A 43-year-old former state employee in Georgia accused of concocting an elaborate sham pregnancy that included a made-up father and pretend baby bump won’t go to prison after she pleaded guilty to criminal charges.
Robin Folsom — who was indicted in February — pleaded guilty to charges of identity theft and making false statements on Monday, April 4, in Fulton County court. A judge sentenced her to five years of probation and 40 hours of community service as a result. She was also ordered to pay $12,307 in restitution.
Folsom is accused of lying about her pregnancies to receive 265 hours of paid leave under the Family Medical Leave Act, according to Georgia’s Office of the Attorney General.
“Those who work for the taxpayers of Georgia are expected to uphold high ethical standards and to fulfill their roles in an honest and transparent manner,” Attorney General Chris Carr said in a news release. “State employees who break this trust in the course of their employment will be held accountable for their actions. Fraud and deception committed on state time and in association with one’s job is unacceptable and will not be tolerated.”
A defense attorney representing Folsom declined to comment in a statement to McClatchy News after the sentencing.
Folsom was the former director of external affairs at the Georgia Vocational Rehabilitation Agency, or GVRA, which helps residents with disabilities find work and live independently. Posts on the GVRA Facebook page show she was hired in a marketing role in February 2016 but it wasn’t immediately clear when she became director of external affairs or how long she held the position.
The alleged fraud began in July 2020, when Folsom first claimed to have given birth. Three months later, investigators said, she told Human Resources that she was pregnant again.
Folsom said she gave birth a second time in May 2021, at which point the supposed father emailed her employers claiming she needed to take “several weeks of rest following the delivery.” According to the attorney general’s office, Folsom “created a fictitious identity for the alleged father.”
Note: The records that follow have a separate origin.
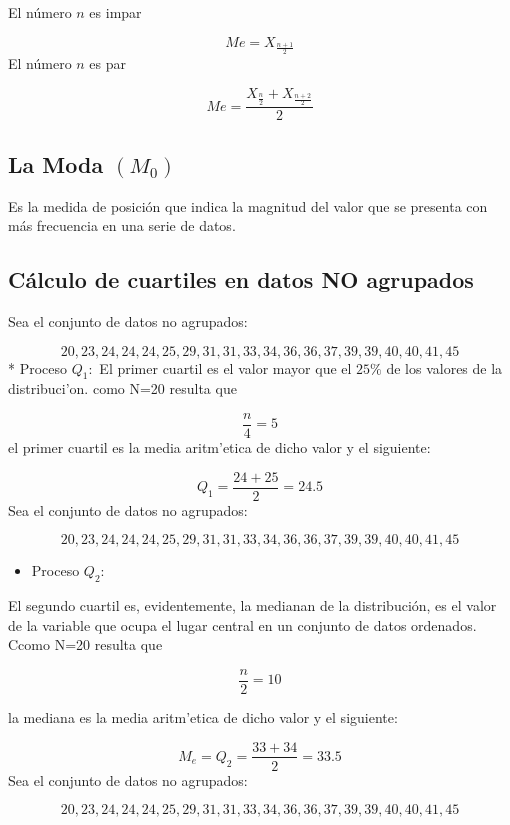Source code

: \documentclass[
]{book}
\providecommand{\tightlist}{%
  \setlength{\itemsep}{0pt}\setlength{\parskip}{0pt}}
\theoremstyle{definition}
\theoremstyle{definition}
\theoremstyle{definition}
\theoremstyle{definition}
\theoremstyle{remark}
\begin{document}
El número \(n\) es impar

\[Me=X_{\frac{n+1}{2}}\]
El número \(n\) es par

\[Me=\dfrac{X_{\frac{n}{2}}+X_{\frac{n+2}{2}}}{2}\]

\hypertarget{la-moda-m_0}{%
\subsection{\texorpdfstring{La Moda \((M_{0})\)}{La Moda (M\_\{0\})}}\label{la-moda-m_0}}

Es la medida de posición que indica la magnitud del valor que se presenta con más frecuencia en una serie de datos.

\hypertarget{cuxe1lculo-de-cuartiles-en-datos-no-agrupados}{%
\subsection{Cálculo de cuartiles en datos NO agrupados}\label{cuxe1lculo-de-cuartiles-en-datos-no-agrupados}}

Sea el conjunto de datos no agrupados:

\[
    20,23,24,24,24,25,29,31,31,33,34,36,36,37,39,39,40,40,41,45
\]
* Proceso \(Q_{1}:\)
El primer cuartil es el valor mayor que el \(25 \%\) de los valores de la distribuci'on. como N=20 resulta que

\[
\dfrac{n}{4}=5
\]
el primer cuartil es la media aritm'etica de dicho valor y el siguiente:

\[
Q_{1}=\dfrac{24+25}{2}=24.5
\]
Sea el conjunto de datos no agrupados:

\[
    20,23,24,24,24,25,29,31,31,33,34,36,36,37,39,39,40,40,41,45
\]

\begin{itemize}
\tightlist
\item
  Proceso \(Q_{2}:\)
\end{itemize}

El segundo cuartil es, evidentemente, la medianan de la distribución, es el valor de la variable que ocupa el lugar central en un conjunto de datos ordenados. Ccomo N=20 resulta que

\[
\dfrac{n}{2}=10
\]

la mediana es la media aritm'etica de dicho valor y el siguiente:

\[
M_{e}=Q_{2}=\dfrac{33+34}{2}=33.5
\]
Sea el conjunto de datos no agrupados:

\[
    20,23,24,24,24,25,29,31,31,33,34,36,36,37,39,39,40,40,41,45
\]
\end{document}
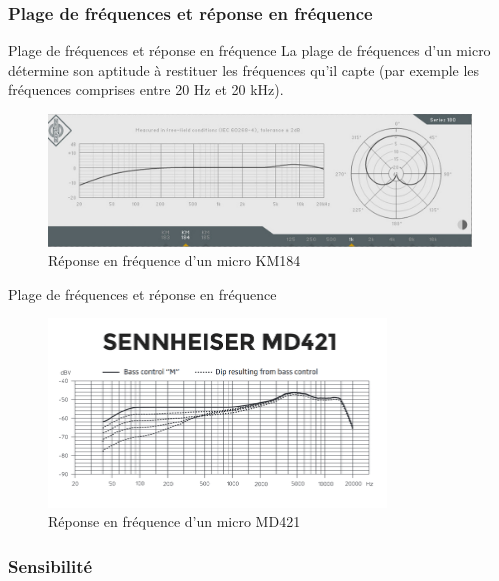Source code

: \documentclass[aspectratio=169]{beamer}
\begin{document}
\subsubsection{Plage de fréquences et réponse en fréquence}
\begin{frame}{Plage de fréquences et réponse en fréquence}
La plage de fréquences d’un micro détermine son aptitude à restituer les fréquences qu’il capte (par exemple les fréquences comprises entre 20 Hz et 20 kHz).
	\begin{figure}[!h]
	\begin{center}
	\includegraphics[width=1\textwidth]{figure/Diagramm-KM184.jpg}
	\end{center}
	\caption{Réponse en fréquence d'un micro KM184}
	\end{figure}
\end{frame}

\begin{frame}{Plage de fréquences et réponse en fréquence}
	\begin{figure}[!h]
	\begin{center}
	\includegraphics[width=0.8\textwidth]{figure/sennheiser-MD421.png}
	\end{center}
	\caption{Réponse en fréquence d'un micro MD421}
	\end{figure}
\end{frame}
\subsubsection{Sensibilité}
\end{document}
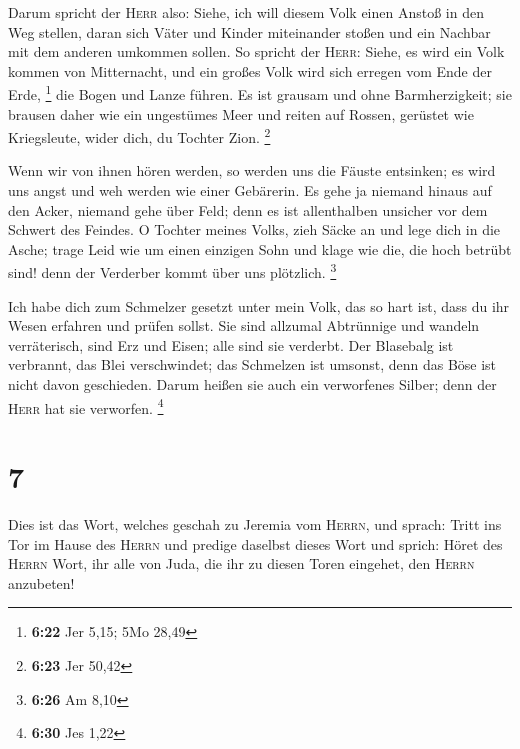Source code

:  Darum spricht der \textsc{Herr} also: Siehe, ich will
diesem Volk einen Anstoß in den Weg stellen, daran sich Väter und Kinder
miteinander stoßen und ein Nachbar mit dem anderen umkommen sollen.
 So spricht der \textsc{Herr}: Siehe, es wird ein Volk
kommen von Mitternacht, und ein großes Volk wird sich erregen vom Ende
der Erde, \footnote{\textbf{6:22} Jer 5,15; 5Mo 28,49} 
die Bogen und Lanze führen. Es ist grausam und ohne Barmherzigkeit; sie
brausen daher wie ein ungestümes Meer und reiten auf Rossen, gerüstet
wie Kriegsleute, wider dich, du Tochter Zion. \footnote{\textbf{6:23}
  Jer 50,42}

 Wenn wir von ihnen hören werden, so werden uns die
Fäuste entsinken; es wird uns angst und weh werden wie einer Gebärerin.
 Es gehe ja niemand hinaus auf den Acker, niemand gehe
über Feld; denn es ist allenthalben unsicher vor dem Schwert des
Feindes.  O Tochter meines Volks, zieh Säcke an und lege
dich in die Asche; trage Leid wie um einen einzigen Sohn und klage wie
die, die hoch betrübt sind! denn der Verderber kommt über uns plötzlich.
\footnote{\textbf{6:26} Am 8,10}

 Ich habe dich zum Schmelzer gesetzt unter mein Volk, das
so hart ist, dass du ihr Wesen erfahren und prüfen sollst.
 Sie sind allzumal Abtrünnige und wandeln verräterisch,
sind Erz und Eisen; alle sind sie verderbt.  Der
Blasebalg ist verbrannt, das Blei verschwindet; das Schmelzen ist
umsonst, denn das Böse ist nicht davon geschieden.  Darum
heißen sie auch ein verworfenes Silber; denn der \textsc{Herr} hat sie
verworfen. \footnote{\textbf{6:30} Jes 1,22}

\hypertarget{section-1}{%
\section{7}\label{section-1}}

 Dies ist das Wort, welches geschah zu Jeremia vom
\textsc{Herrn}, und sprach:  Tritt ins Tor im Hause des
\textsc{Herrn} und predige daselbst dieses Wort und sprich: Höret des
\textsc{Herrn} Wort, ihr alle von Juda, die ihr zu diesen Toren
eingehet, den \textsc{Herrn} anzubeten!

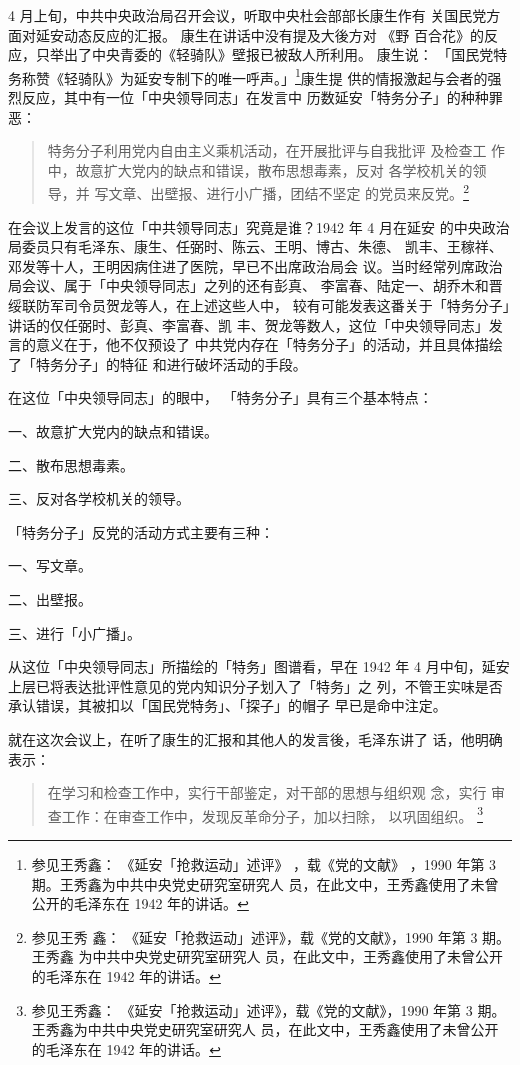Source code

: 4 月上旬，中共中央政治局召开会议，听取中央杜会部部长康生作有
关国民党方面对延安动态反应的汇报。
康生在讲话中没有提及大後方对
《野
百合花》的反应，只举出了中央青委的《轻骑队》壁报已被敌人所利用。
康生说：
「国民党特务称赞《轻骑队》为延安专制下的唯一呼声。」\footnote{参见王秀鑫：
《延安「抢救运动」述评》
，载《党的文献》
，1990 年第 3 期。王秀鑫为中共中央党史研究室研究人
员，在此文中，王秀鑫使用了未曾公开的毛泽东在 1942 年的讲话。
}康生提
供的情报激起与会者的强烈反应，其中有一位「中央领导同志」在发言中
历数延安「特务分子」的种种罪恶：
\begin{quote}
{\fzwkai 特务分子利用党内自由主义乘机活动，在开展批评与自我批评 及检查工
作中，故意扩大党内的缺点和错误，散布思想毒素，反对 各学校机关的领导，并
写文章、出壁报、进行小广播，团结不坚定 的党员来反党。\footnote{参见王秀
鑫： 《延安「抢救运动」述评》，载《党的文献》，1990 年第 3 期。王秀鑫
为中共中央党史研究室研究人 员，在此文中，王秀鑫使用了未曾公开的毛泽东在
1942 年的讲话。}} 
\end{quote}

在会议上发言的这位「中共领导同志」究竟是谁？1942 年 4 月在延安
的中央政治局委员只有毛泽东、康生、任弼时、陈云、王明、博古、朱德、
凯丰、王稼祥、邓发等十人，王明因病住进了医院，早已不出席政治局会
议。当时经常列席政治局会议、属于「中央领导同志」之列的还有彭真、
李富春、陆定一、胡乔木和晋绥联防军司令员贺龙等人，在上述这些人中，
较有可能发表这番关于「特务分子」讲话的仅任弼时、彭真、李富春、凯
丰、贺龙等数人，这位「中央领导同志」发言的意义在于，他不仅预设了
中共党内存在「特务分子」的活动，并且具体描绘了「特务分子」的特征
和进行破坏活动的手段。

在这位「中央领导同志」的眼中，
「特务分子」具有三个基本特点：

一、故意扩大党内的缺点和错误。

二、散布思想毒素。

三、反对各学校机关的领导。

「特务分子」反党的活动方式主要有三种：

一、写文章。

二、出壁报。

三、进行「小广播」。

从这位「中央领导同志」所描绘的「特务」图谱看，早在 1942 年 4
月中旬，延安上层已将表达批评性意见的党内知识分子划入了「特务」之
列，不管王实味是否承认错误，其被扣以「国民党特务」、「探子」的帽子
早已是命中注定。

就在这次会议上，在听了康生的汇报和其他人的发言後，毛泽东讲了
话，他明确表示：
\begin{quote}
{\fzwkai 在学习和检查工作中，实行干部鉴定，对干部的思想与组织观 念，实行
审查工作：在审查工作中，发现反革命分子，加以扫除， 以巩固组织。
\footnote{参见王秀鑫： 《延安「抢救运动」述评》，载《党的文献》，1990
年第 3 期。王秀鑫为中共中央党史研究室研究人
员，在此文中，王秀鑫使用了未曾公开的毛泽东在 1942 年的讲话。}} 
\end{quote}

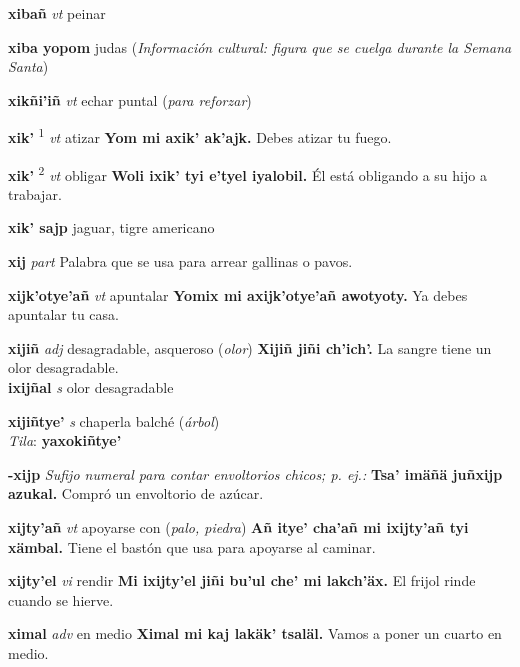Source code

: \documentclass[10pt]{scrbook}
\newcommand{\entry}[1]{\textbf{#1}}
\newcommand{\defsuperscript}[1]{\textsuperscript{#1}}
\newcommand{\nontranslationdef}[1]{\textit{#1}}
\newcommand{\partofspeech}[1]{\textit{#1}}
\newcommand{\spanishtranslation}[1]{#1}
\newcommand{\clarification}[1]{(\textit{#1})}
\newcommand{\cholexample}[1]{\textbf{#1}}
\newcommand{\exampletranslation}[1]{#1}
\newcommand{\dialectvariant}[1]{\\\textit{#1}:}
\newcommand{\dialectword}[1]{\textbf{#1}}
\newcommand{\culturalinformation}[1]{(\textit{#1})}
\newcommand{\secondaryentry}[1]{\\\textbf{#1}}
\newcommand{\secondpartofspeech}[1]{\textit{#1}}
\newcommand{\secondtranslation}[1]{#1}
\begin{document}
\begin{multicols}{2}
\entry{xibañ}
\partofspeech{vt}
\spanishtranslation{peinar}

\entry{xiba yopom}
\spanishtranslation{judas}
\culturalinformation{Información cultural: figura que se cuelga durante la Semana Santa}

\entry{xikñi'iñ}
\partofspeech{vt}
\spanishtranslation{echar puntal}
\clarification{para reforzar}

\entry{xik'}
\defsuperscript{1}
\partofspeech{vt}
\spanishtranslation{atizar}
\cholexample{Yom mi axik' ak'ajk.}
\exampletranslation{Debes atizar tu fuego.}

\entry{xik'}
\defsuperscript{2}
\partofspeech{vt}
\spanishtranslation{obligar}
\cholexample{Woli ixik' tyi e'tyel iyalobil.}
\exampletranslation{Él está obligando a su hijo a trabajar.}

\entry{xik' sajp}
\spanishtranslation{jaguar, tigre americano}

\entry{xij}
\partofspeech{part}
\spanishtranslation{Palabra que se usa para arrear gallinas o pavos.}

\entry{xijk'otye'añ}
\partofspeech{vt}
\spanishtranslation{apuntalar}
\cholexample{Yomix mi axijk'otye'añ awotyoty.}
\exampletranslation{Ya debes apuntalar tu casa.}

\entry{xijiñ}
\partofspeech{adj}
\spanishtranslation{desagradable, asqueroso}
\clarification{olor}
\cholexample{Xijiñ jiñi ch'ich'.}
\exampletranslation{La sangre tiene un olor desagradable.}
\secondaryentry{ixijñal}
\secondpartofspeech{s}
\secondtranslation{olor desagradable}

\entry{xijiñtye'}
\partofspeech{s}
\spanishtranslation{chaperla}
\spanishtranslation{balché}
\clarification{árbol}
\dialectvariant{Tila}
\dialectword{yaxokiñtye'}

\entry{-xijp}
\nontranslationdef{Sufijo numeral para contar envoltorios chicos; p. ej.:}
\cholexample{Tsa' imäñä juñxijp azukal.}
\exampletranslation{Compró un envoltorio de azúcar.}

\entry{xijty'añ}
\partofspeech{vt}
\spanishtranslation{apoyarse con}
\clarification{palo, piedra}
\cholexample{Añ itye' cha'añ mi ixijty'añ tyi xämbal.}
\exampletranslation{Tiene el bastón que usa para apoyarse al caminar.}

\entry{xijty'el}
\partofspeech{vi}
\spanishtranslation{rendir}
\cholexample{Mi ixijty'el jiñi bu'ul che' mi lakch'äx.}
\exampletranslation{El frijol rinde cuando se hierve.}

\entry{ximal}
\partofspeech{adv}
\spanishtranslation{en medio}
\cholexample{Ximal mi kaj lakäk' tsaläl.}
\exampletranslation{Vamos a poner un cuarto en medio.}


\end{multicols}
\end{document}
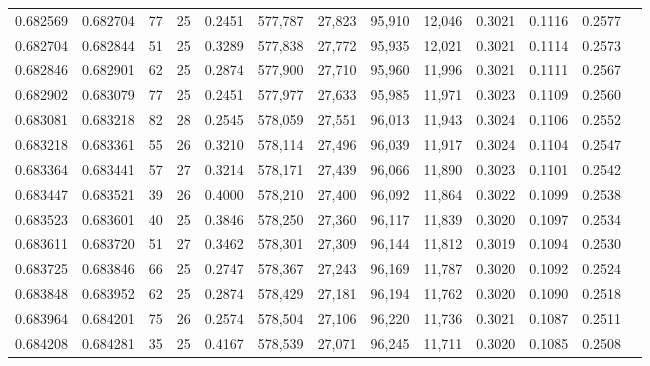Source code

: \begin{tabular}{rrrrrrrrrrrrr}
0.682569 & 0.682704 &  77 &  25 &                                     0.2451 & 577,787 &  27,823 &  95,910 &  12,046 & 0.3021 & 0.1116 & 0.2577 \\
0.682704 & 0.682844 &  51 &  25 &                                     0.3289 & 577,838 &  27,772 &  95,935 &  12,021 & 0.3021 & 0.1114 & 0.2573 \\
0.682846 & 0.682901 &  62 &  25 &                                     0.2874 & 577,900 &  27,710 &  95,960 &  11,996 & 0.3021 & 0.1111 & 0.2567 \\
0.682902 & 0.683079 &  77 &  25 &                                     0.2451 & 577,977 &  27,633 &  95,985 &  11,971 & 0.3023 & 0.1109 & 0.2560 \\
0.683081 & 0.683218 &  82 &  28 &                                     0.2545 & 578,059 &  27,551 &  96,013 &  11,943 & 0.3024 & 0.1106 & 0.2552 \\
0.683218 & 0.683361 &  55 &  26 &                                     0.3210 & 578,114 &  27,496 &  96,039 &  11,917 & 0.3024 & 0.1104 & 0.2547 \\
0.683364 & 0.683441 &  57 &  27 &                                     0.3214 & 578,171 &  27,439 &  96,066 &  11,890 & 0.3023 & 0.1101 & 0.2542 \\
0.683447 & 0.683521 &  39 &  26 &                                     0.4000 & 578,210 &  27,400 &  96,092 &  11,864 & 0.3022 & 0.1099 & 0.2538 \\
0.683523 & 0.683601 &  40 &  25 &                                     0.3846 & 578,250 &  27,360 &  96,117 &  11,839 & 0.3020 & 0.1097 & 0.2534 \\
0.683611 & 0.683720 &  51 &  27 &                                     0.3462 & 578,301 &  27,309 &  96,144 &  11,812 & 0.3019 & 0.1094 & 0.2530 \\
0.683725 & 0.683846 &  66 &  25 &                                     0.2747 & 578,367 &  27,243 &  96,169 &  11,787 & 0.3020 & 0.1092 & 0.2524 \\
0.683848 & 0.683952 &  62 &  25 &                                     0.2874 & 578,429 &  27,181 &  96,194 &  11,762 & 0.3020 & 0.1090 & 0.2518 \\
0.683964 & 0.684201 &  75 &  26 &                                     0.2574 & 578,504 &  27,106 &  96,220 &  11,736 & 0.3021 & 0.1087 & 0.2511 \\
0.684208 & 0.684281 &  35 &  25 &                                     0.4167 & 578,539 &  27,071 &  96,245 &  11,711 & 0.3020 & 0.1085 & 0.2508 \\

\end{tabular}
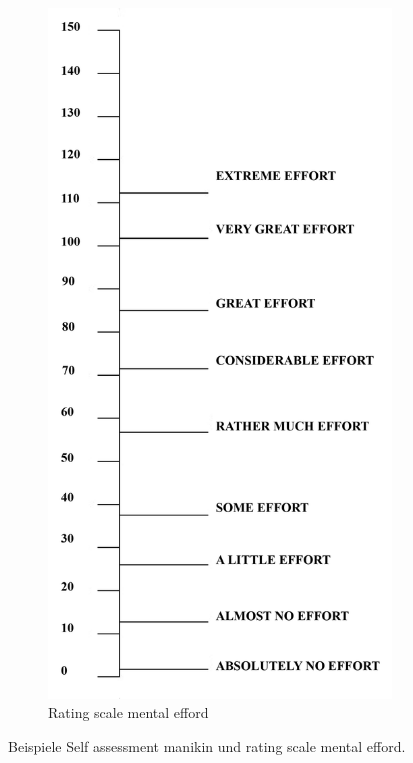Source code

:\begin{figure}
\begin{subfigure}{0.25\textwidth}
		\includegraphics[width=\textwidth]{./images/rsme.png}
		\caption{Rating scale mental efford}
		\label{fig:rsme_questionnaire}
	\end{subfigure}
	\caption{Beispiele Self assessment manikin und rating scale mental efford.}
\end{figure}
Officials said Folsom then received 265 hours of paid leave that she “would not have otherwise been eligible to receive.”
During the course of the investigation, the State Inspector General’s office said a coworker reported witnessing “the lower portion of Folsom’s stomach ‘come away’ from her body” a few months before she seemingly gave birth. Her colleagues also reportedly told investigators that the pictures she sent seemed to show babies with different skin tones.
Investigators found no record of any birth certificate in which Folsom was listed as the mother, and officials said her medical and insurance records also lacked evidence she ever gave birth.
A grand jury indicted Folsom on one count of identity theft and three counts of making false statements on Feb. 10. She pleaded guilty to all four charges.